Gaedt: Es gibt definitiv einen spezifischen Stuttgarter Humor, aber wir sind nichts anderes als Feldspieler im Stadion: Uns fehlt der Ausblick, den der Trainer hat, wenn er sich das ganze Gewusle und Tohuwabohu anguckt. Auch der Waidmann, der morgens um 4 Uhr auf dem Hochstand sitzt, mag das alles überblicken.

Hat Ihre Luxus-Position nicht schon immer darin bestanden, zugleich Feldspieler, Trainer und Waidmann sein zu dürfen?

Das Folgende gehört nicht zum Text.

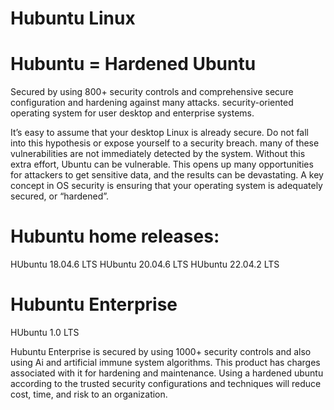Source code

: # Hubuntu Linux 
# Hubuntu = Hardened Ubuntu
Secured by using 800+ security controls and comprehensive secure configuration and hardening against many attacks. security-oriented operating system for user desktop  and enterprise systems.

It’s easy to assume that your desktop Linux is already secure. Do not fall into this hypothesis or expose yourself to a security breach. many of these vulnerabilities are not immediately detected by the system. Without this extra effort, Ubuntu can be vulnerable. This opens up many opportunities for attackers to get sensitive data, and the results can be devastating. A key concept in OS security is ensuring that your operating system is adequately secured, or “hardened”.



# Hubuntu home releases:
HUbuntu 18.04.6 LTS
HUbuntu 20.04.6 LTS
HUbuntu 22.04.2 LTS


# Hubuntu Enterprise
HUbuntu 1.0 LTS

Hubuntu Enterprise is secured by using 1000+ security controls and also using Ai and artificial immune system algorithms. This product has charges associated with it for hardening and maintenance. Using a hardened ubuntu according to the trusted security configurations and techniques will reduce cost, time, and risk to an organization.
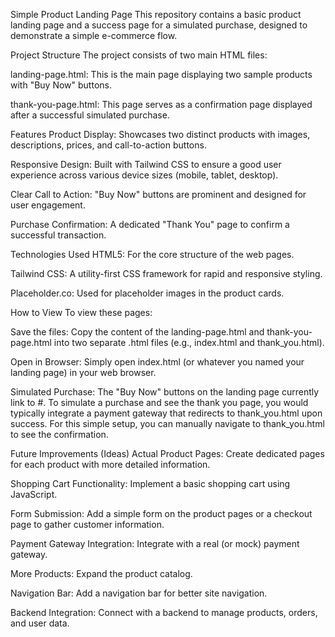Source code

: Simple Product Landing Page
This repository contains a basic product landing page and a success page for a simulated purchase, designed to demonstrate a simple e-commerce flow.

Project Structure
The project consists of two main HTML files:

landing-page.html: This is the main page displaying two sample products with "Buy Now" buttons.

thank-you-page.html: This page serves as a confirmation page displayed after a successful simulated purchase.

Features
Product Display: Showcases two distinct products with images, descriptions, prices, and call-to-action buttons.

Responsive Design: Built with Tailwind CSS to ensure a good user experience across various device sizes (mobile, tablet, desktop).

Clear Call to Action: "Buy Now" buttons are prominent and designed for user engagement.

Purchase Confirmation: A dedicated "Thank You" page to confirm a successful transaction.

Technologies Used
HTML5: For the core structure of the web pages.

Tailwind CSS: A utility-first CSS framework for rapid and responsive styling.

Placeholder.co: Used for placeholder images in the product cards.

How to View
To view these pages:

Save the files: Copy the content of the landing-page.html and thank-you-page.html into two separate .html files (e.g., index.html and thank_you.html).

Open in Browser: Simply open index.html (or whatever you named your landing page) in your web browser.

Simulated Purchase: The "Buy Now" buttons on the landing page currently link to #. To simulate a purchase and see the thank you page, you would typically integrate a payment gateway that redirects to thank_you.html upon success. For this simple setup, you can manually navigate to thank_you.html to see the confirmation.

Future Improvements (Ideas)
Actual Product Pages: Create dedicated pages for each product with more detailed information.

Shopping Cart Functionality: Implement a basic shopping cart using JavaScript.

Form Submission: Add a simple form on the product pages or a checkout page to gather customer information.

Payment Gateway Integration: Integrate with a real (or mock) payment gateway.

More Products: Expand the product catalog.

Navigation Bar: Add a navigation bar for better site navigation.

Backend Integration: Connect with a backend to manage products, orders, and user data.
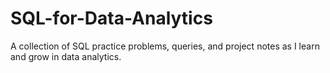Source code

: # SQL-for-Data-Analytics

A collection of SQL practice problems, queries, and project notes as I learn and grow in data analytics.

Baisch: Und Publikum! Aber davon abgesehen gibt es intelligenten schwäbischen Humor und jenen, wo die Frau auch heute noch mit dem Nudelholz hinter der Bühne steht, und der Mann kommt besoffen heim und kriegt eins auf den Deckel.

Kuhnle: Selbstverständlich gibt es einen spezifischen Stuttgarter Humor. Aber das kann man als jemand, der in Stuttgart lebt, natürlich nicht erkennen. Den Stuttgarter Humor kann man einfach beschreiben: mit Sparsamkeit. Bitte schwerere Fragen.

Die Leute sind sich weitgehend einig, dass so etwas wie ein spezieller Wiener Humor existiert, aber . . .

Gaedt: Wahrscheinlich könnten sich andere Menschen als wir auch einig sein, dass es einen speziellen Stuttgarter Humor gibt: Wenn die A-Klasse den Elchtest nicht besteht, hat das durchaus eine gewisse Komik.

Baisch: Der Schwabe neigt ja zur Verkleinerung: Schätzle, Häusle, Autole. Der Wiener oder der Hamburger hat oft etwas Großspuriges. Aber Stuttgart hat ja in dem Sinne keinen Glamour: Bei Promi-Partys ist immer der Mittelstand da, aber keine Promis.

Wie kommen Sie als Handelnde im Stuttgarter Humorbusiness mit dieser Verkleinerung zurecht?

Baisch: In Amerika kann einer, der keinen Humor hat, kein Geschäftsmann sein. Dort muss man Witze machen können, aber diese Form des Smalltalks gibt es bei uns nicht. In Stuttgart ist Humor suspekt: Wenn man lustig ist, wirkt das für viele Leute leicht oberflächlich. Das ist ein Dilemma.

Gaedt: Aber guck mal. Wenn wir uns nur an Häberle und Pfleiderer erinnern, an diesen kleinen Sketch, in dem der eine zum anderen sagt: „Ich habe Ihre Frau gestern gesehen. Sie ist auf der anderen Straßenseite gelaufen. Ich habe gewunken und gerufen, aber sie hat mich nicht gesehen. Und der andere antwortet: „Ja ja, sie hat mir’s erzählt.“

Baisch: Das ist hinterfotziger Volkshumor. Bayerischer Humor ist anarchisch und teilweise brachial – das haben wir Schwaben nicht.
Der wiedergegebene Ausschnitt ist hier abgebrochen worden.